The Legal Affairs Committee of the European Parliament has voted by a significant majority to scrap a proposed pan-European patent law.
The decision to return the draft legislation to the drawing board came despite heavy lobbying by the large software houses, with Nokia, Alcatel and UK Science Minister Lord Sainsbury backing the proposals. Even Bill Gates visited the European Parliament yesterday in support of the controversial proposals.
Nevertheless, the Committee voted to ask the European Commission to withdraw its proposal with 19 in favour, two against and one abstention.
"It's a spectacular victory for democracy," said Florian Mueller, manager of the pan-European NoSoftwarePatents.com campaign.
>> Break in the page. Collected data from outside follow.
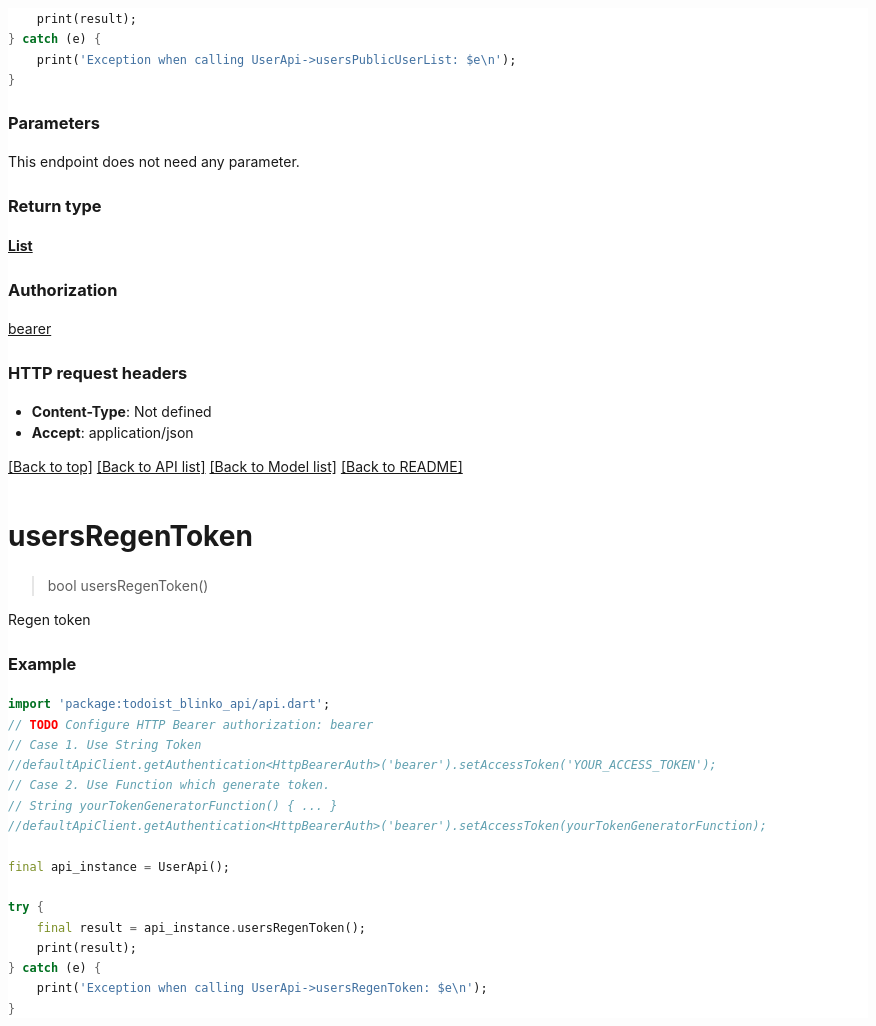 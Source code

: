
 ```dart
    print(result);
} catch (e) {
    print('Exception when calling UserApi->usersPublicUserList: $e\n');
}
```

### Parameters
This endpoint does not need any parameter.

### Return type

[**List<UsersPublicUserList200ResponseInner>**](UsersPublicUserList200ResponseInner.md)

### Authorization

[bearer](../README.md#bearer)

### HTTP request headers

 - **Content-Type**: Not defined
 - **Accept**: application/json

[[Back to top]](#) [[Back to API list]](../README.md#documentation-for-api-endpoints) [[Back to Model list]](../README.md#documentation-for-models) [[Back to README]](../README.md)

# **usersRegenToken**
> bool usersRegenToken()

Regen token

### Example
```dart
import 'package:todoist_blinko_api/api.dart';
// TODO Configure HTTP Bearer authorization: bearer
// Case 1. Use String Token
//defaultApiClient.getAuthentication<HttpBearerAuth>('bearer').setAccessToken('YOUR_ACCESS_TOKEN');
// Case 2. Use Function which generate token.
// String yourTokenGeneratorFunction() { ... }
//defaultApiClient.getAuthentication<HttpBearerAuth>('bearer').setAccessToken(yourTokenGeneratorFunction);

final api_instance = UserApi();

try {
    final result = api_instance.usersRegenToken();
    print(result);
} catch (e) {
    print('Exception when calling UserApi->usersRegenToken: $e\n');
}
```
"This is like Rocky II with an instant rematch. We're light years away from the final credits. I guess our situation is like that of Manchester United after Teddy Sheringham's equaliser in the 1999 Champions League final. We have to keep pushing. In our case, for years to come."
The European Commission prepared the text for the Computer Implemented Inventions Directive last year, but many in the software community were worried that allowing the patenting of code would be used to stifle small software developers with onerous royalty payments.
It was the expansion of the EU which helped fight the directive's implementation, with newly elected member state Poland vetoing it twice and allowing time for the vote to take place.